Try it: Where pictures appear, omit them, and copy exactly only the lines from the start of the listing through the line containing "- ✅ PostgreSQL", both included.

Data to use:
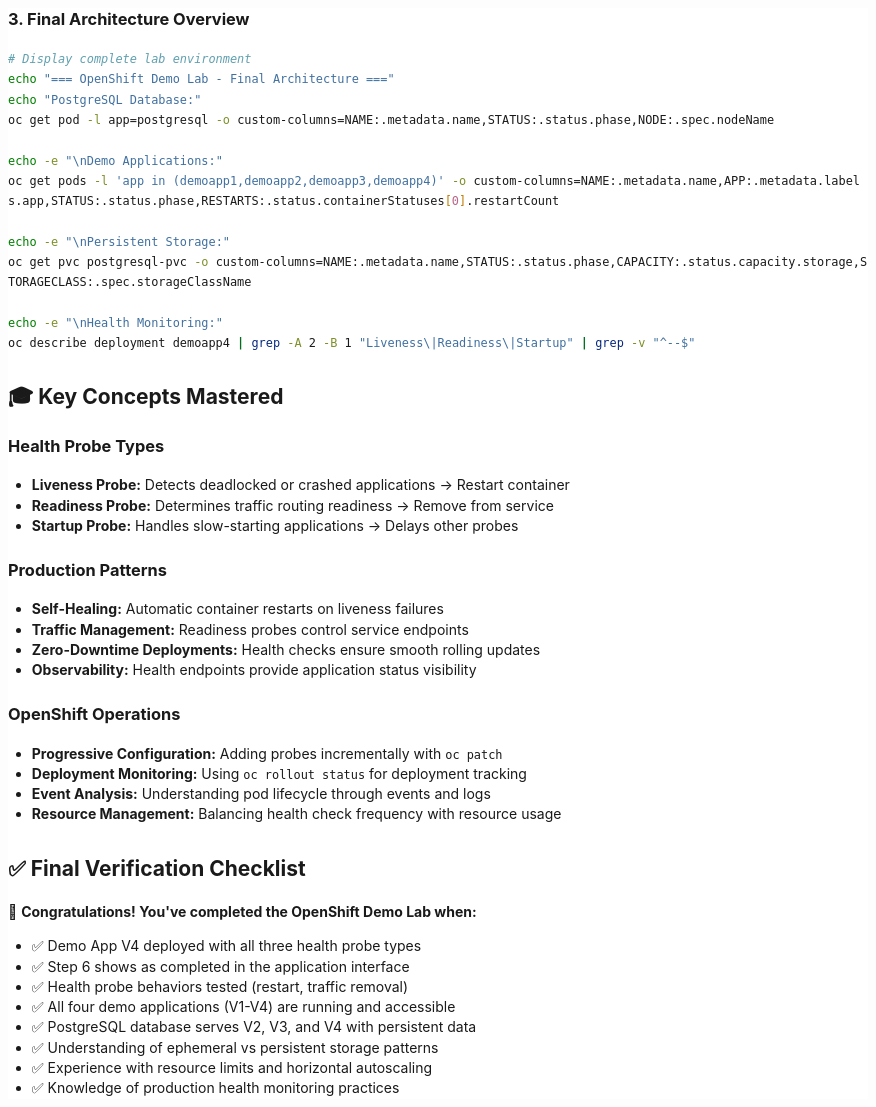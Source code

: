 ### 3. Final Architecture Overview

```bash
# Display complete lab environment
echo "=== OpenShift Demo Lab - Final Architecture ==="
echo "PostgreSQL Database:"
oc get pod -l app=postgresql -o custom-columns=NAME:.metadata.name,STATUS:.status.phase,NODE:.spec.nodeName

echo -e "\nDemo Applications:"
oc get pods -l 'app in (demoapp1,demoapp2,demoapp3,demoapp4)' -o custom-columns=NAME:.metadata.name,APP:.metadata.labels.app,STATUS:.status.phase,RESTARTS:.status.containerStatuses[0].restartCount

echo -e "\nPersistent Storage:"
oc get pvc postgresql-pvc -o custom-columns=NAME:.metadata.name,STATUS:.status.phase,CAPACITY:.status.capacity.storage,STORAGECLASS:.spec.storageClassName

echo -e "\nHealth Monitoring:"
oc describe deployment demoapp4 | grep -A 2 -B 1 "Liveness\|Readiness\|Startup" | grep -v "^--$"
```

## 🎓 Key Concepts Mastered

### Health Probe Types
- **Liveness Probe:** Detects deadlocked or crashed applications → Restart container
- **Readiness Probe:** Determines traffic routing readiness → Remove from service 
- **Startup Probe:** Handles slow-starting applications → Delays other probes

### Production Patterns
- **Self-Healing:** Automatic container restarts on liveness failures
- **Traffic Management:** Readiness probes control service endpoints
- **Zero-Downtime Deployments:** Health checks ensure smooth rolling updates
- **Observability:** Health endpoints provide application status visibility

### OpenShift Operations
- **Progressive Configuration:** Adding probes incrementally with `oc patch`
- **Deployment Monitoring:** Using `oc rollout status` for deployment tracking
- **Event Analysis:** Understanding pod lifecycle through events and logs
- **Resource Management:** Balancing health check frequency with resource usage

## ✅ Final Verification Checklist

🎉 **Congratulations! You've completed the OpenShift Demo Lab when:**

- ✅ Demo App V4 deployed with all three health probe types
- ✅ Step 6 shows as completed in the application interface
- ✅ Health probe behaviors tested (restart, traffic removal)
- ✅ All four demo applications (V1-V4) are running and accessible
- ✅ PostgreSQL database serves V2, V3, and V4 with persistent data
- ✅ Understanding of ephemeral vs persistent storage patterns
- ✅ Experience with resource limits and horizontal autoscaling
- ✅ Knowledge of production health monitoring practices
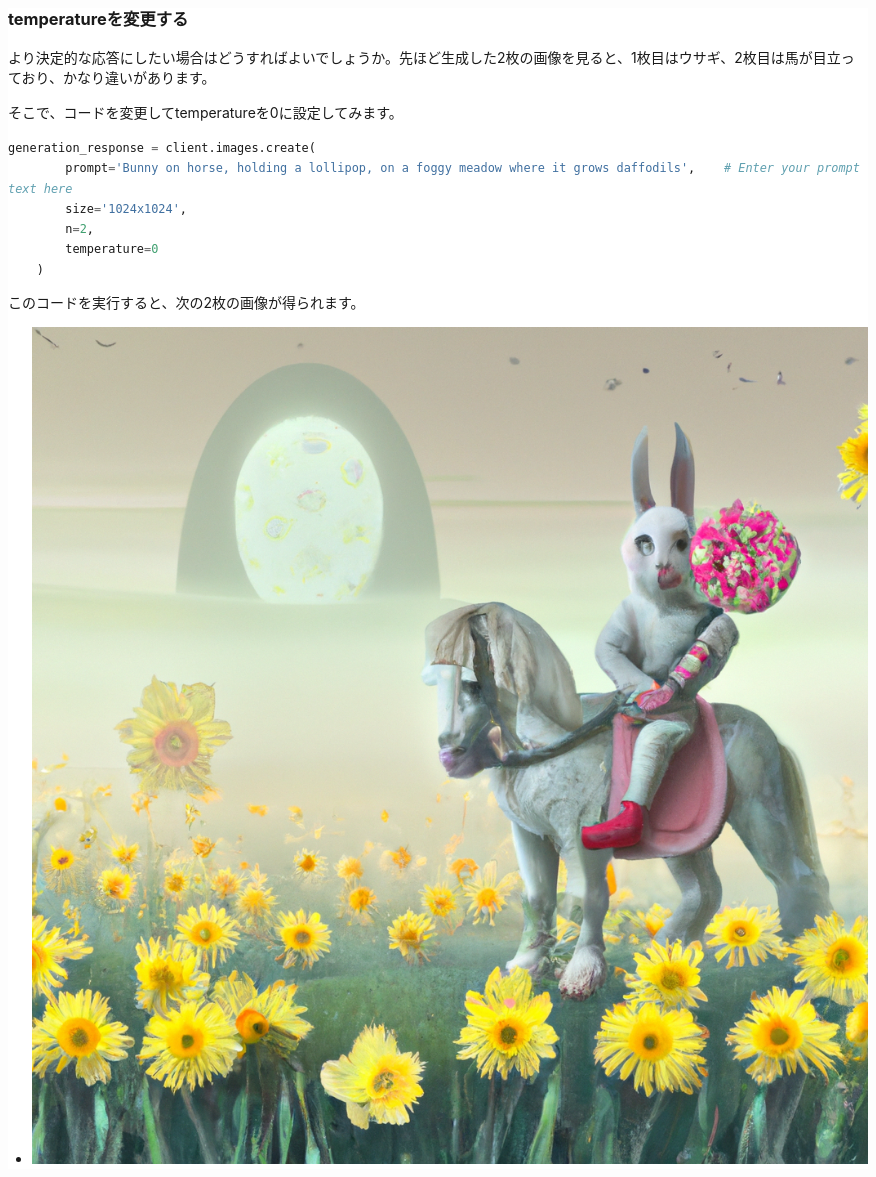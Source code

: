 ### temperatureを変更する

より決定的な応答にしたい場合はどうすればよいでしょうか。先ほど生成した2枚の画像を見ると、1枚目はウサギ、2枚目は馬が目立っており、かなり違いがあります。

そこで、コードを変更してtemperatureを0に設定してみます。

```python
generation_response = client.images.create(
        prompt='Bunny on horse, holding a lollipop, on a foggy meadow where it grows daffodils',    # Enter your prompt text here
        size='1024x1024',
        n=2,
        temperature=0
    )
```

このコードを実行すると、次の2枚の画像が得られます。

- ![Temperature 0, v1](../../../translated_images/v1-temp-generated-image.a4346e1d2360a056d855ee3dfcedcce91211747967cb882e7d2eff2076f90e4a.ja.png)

Solution to this task:
Source code

: ### 3. Final Architecture Overview

```bash
# Display complete lab environment
echo "=== OpenShift Demo Lab - Final Architecture ==="
echo "PostgreSQL Database:"
oc get pod -l app=postgresql -o custom-columns=NAME:.metadata.name,STATUS:.status.phase,NODE:.spec.nodeName

echo -e "\nDemo Applications:"
oc get pods -l 'app in (demoapp1,demoapp2,demoapp3,demoapp4)' -o custom-columns=NAME:.metadata.name,APP:.metadata.labels.app,STATUS:.status.phase,RESTARTS:.status.containerStatuses[0].restartCount

echo -e "\nPersistent Storage:"
oc get pvc postgresql-pvc -o custom-columns=NAME:.metadata.name,STATUS:.status.phase,CAPACITY:.status.capacity.storage,STORAGECLASS:.spec.storageClassName

echo -e "\nHealth Monitoring:"
oc describe deployment demoapp4 | grep -A 2 -B 1 "Liveness\|Readiness\|Startup" | grep -v "^--$"
```

## 🎓 Key Concepts Mastered

### Health Probe Types
- **Liveness Probe:** Detects deadlocked or crashed applications → Restart container
- **Readiness Probe:** Determines traffic routing readiness → Remove from service 
- **Startup Probe:** Handles slow-starting applications → Delays other probes

### Production Patterns
- **Self-Healing:** Automatic container restarts on liveness failures
- **Traffic Management:** Readiness probes control service endpoints
- **Zero-Downtime Deployments:** Health checks ensure smooth rolling updates
- **Observability:** Health endpoints provide application status visibility

### OpenShift Operations
- **Progressive Configuration:** Adding probes incrementally with `oc patch`
- **Deployment Monitoring:** Using `oc rollout status` for deployment tracking
- **Event Analysis:** Understanding pod lifecycle through events and logs
- **Resource Management:** Balancing health check frequency with resource usage

## ✅ Final Verification Checklist

🎉 **Congratulations! You've completed the OpenShift Demo Lab when:**

- ✅ Demo App V4 deployed with all three health probe types
- ✅ Step 6 shows as completed in the application interface
- ✅ Health probe behaviors tested (restart, traffic removal)
- ✅ All four demo applications (V1-V4) are running and accessible
- ✅ PostgreSQL database serves V2, V3, and V4 with persistent data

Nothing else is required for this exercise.